Work request:
All lines from the one containing "O middleware Session" through the final line of the entries are to be written out verbatim; no other line is to be included.

Available data:
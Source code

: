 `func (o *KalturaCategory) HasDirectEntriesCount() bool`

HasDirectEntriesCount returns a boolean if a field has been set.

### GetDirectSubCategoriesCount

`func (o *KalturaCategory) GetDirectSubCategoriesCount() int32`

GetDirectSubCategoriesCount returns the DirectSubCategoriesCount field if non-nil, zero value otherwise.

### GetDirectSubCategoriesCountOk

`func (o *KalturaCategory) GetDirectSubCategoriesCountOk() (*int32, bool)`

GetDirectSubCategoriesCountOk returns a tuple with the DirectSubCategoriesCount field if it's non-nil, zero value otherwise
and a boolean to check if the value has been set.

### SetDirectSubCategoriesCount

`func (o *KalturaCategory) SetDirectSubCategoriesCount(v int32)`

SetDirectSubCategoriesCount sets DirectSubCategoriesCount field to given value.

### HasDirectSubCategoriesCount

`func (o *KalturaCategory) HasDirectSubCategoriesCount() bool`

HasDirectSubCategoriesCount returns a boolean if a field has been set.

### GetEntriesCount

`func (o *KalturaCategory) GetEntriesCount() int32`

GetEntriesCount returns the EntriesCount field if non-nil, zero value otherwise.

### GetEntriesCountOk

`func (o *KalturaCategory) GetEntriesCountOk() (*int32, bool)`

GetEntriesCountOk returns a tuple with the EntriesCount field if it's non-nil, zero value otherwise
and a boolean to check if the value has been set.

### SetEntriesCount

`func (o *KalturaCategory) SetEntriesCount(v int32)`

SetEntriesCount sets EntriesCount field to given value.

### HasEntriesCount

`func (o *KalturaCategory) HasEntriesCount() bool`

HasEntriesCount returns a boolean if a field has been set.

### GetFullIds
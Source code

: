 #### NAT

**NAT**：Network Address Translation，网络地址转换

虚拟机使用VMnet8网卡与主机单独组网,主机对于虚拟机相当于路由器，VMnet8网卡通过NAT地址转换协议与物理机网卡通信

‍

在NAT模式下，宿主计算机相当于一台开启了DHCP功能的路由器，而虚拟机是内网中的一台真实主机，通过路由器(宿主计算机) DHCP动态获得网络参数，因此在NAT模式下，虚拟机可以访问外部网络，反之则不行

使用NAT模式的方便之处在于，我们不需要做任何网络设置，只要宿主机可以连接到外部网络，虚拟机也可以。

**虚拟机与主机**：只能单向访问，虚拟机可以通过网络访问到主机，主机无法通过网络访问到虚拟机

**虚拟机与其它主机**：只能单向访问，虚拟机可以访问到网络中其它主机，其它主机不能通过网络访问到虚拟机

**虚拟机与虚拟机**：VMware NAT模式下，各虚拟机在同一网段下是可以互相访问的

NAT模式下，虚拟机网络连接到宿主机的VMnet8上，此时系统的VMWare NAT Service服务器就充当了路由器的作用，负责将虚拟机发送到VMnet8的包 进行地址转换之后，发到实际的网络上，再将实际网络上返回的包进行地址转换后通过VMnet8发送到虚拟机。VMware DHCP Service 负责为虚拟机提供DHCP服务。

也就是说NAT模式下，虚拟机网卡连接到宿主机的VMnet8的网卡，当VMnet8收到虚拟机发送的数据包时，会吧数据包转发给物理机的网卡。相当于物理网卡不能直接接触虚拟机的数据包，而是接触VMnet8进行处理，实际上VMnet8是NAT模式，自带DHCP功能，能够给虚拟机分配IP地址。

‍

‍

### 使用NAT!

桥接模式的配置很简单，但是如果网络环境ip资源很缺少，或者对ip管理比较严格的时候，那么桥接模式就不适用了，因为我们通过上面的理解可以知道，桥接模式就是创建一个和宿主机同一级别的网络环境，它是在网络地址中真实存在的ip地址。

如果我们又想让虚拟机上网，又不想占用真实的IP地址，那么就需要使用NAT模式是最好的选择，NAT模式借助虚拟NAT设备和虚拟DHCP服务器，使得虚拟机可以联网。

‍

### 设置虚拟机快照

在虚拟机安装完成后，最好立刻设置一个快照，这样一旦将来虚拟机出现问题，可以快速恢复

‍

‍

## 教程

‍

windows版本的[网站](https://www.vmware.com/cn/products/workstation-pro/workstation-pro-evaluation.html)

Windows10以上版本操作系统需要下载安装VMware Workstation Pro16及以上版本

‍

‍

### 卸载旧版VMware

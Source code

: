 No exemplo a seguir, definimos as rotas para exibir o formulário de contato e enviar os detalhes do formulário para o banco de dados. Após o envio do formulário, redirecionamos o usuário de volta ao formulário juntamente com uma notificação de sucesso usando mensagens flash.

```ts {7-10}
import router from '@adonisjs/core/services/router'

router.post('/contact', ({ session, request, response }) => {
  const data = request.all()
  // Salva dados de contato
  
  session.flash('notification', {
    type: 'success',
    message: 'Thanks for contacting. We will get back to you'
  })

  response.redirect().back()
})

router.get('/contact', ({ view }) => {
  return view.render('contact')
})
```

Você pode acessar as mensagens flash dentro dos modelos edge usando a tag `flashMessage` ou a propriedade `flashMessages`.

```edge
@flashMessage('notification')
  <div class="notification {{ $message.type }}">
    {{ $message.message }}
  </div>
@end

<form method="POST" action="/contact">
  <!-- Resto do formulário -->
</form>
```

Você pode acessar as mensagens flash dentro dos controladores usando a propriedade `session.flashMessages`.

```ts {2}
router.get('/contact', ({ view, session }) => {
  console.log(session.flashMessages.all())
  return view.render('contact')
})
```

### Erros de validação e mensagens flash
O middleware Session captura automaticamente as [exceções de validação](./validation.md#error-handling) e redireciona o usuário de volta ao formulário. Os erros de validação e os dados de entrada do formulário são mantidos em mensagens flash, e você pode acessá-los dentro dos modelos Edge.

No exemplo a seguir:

Result:
O middleware Session captura automaticamente as [exceções de validação](./validation.md#error-handling) e redireciona o usuário de volta ao formulário. Os erros de validação e os dados de entrada do formulário são mantidos em mensagens flash, e você pode acessá-los dentro dos modelos Edge.

No exemplo a seguir:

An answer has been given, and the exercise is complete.